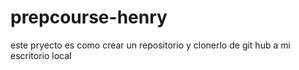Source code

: # prepcourse-henry
este pryecto es como crear un repositorio y clonerlo de git hub a mi escritorio local  
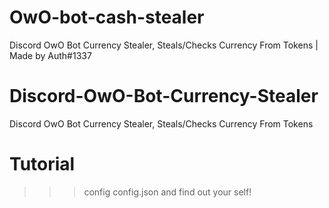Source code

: # OwO-bot-cash-stealer
Discord OwO Bot Currency Stealer, Steals/Checks Currency From Tokens | Made by Auth#1337


# Discord-OwO-Bot-Currency-Stealer
Discord OwO Bot Currency Stealer, Steals/Checks Currency From Tokens
# Tutorial
>>> config config.json and find out your self!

+ + +

TASK INSTRUCTIONS — Copy the data word for word, no pictures.

EXERCISE RESPONSE —
Source code

: # prepcourse-henry
este pryecto es como crear un repositorio y clonerlo de git hub a mi escritorio local  
Source code

: # OwO-bot-cash-stealer
Discord OwO Bot Currency Stealer, Steals/Checks Currency From Tokens | Made by Auth#1337


# Discord-OwO-Bot-Currency-Stealer
Discord OwO Bot Currency Stealer, Steals/Checks Currency From Tokens
# Tutorial
>>> config config.json and find out your self!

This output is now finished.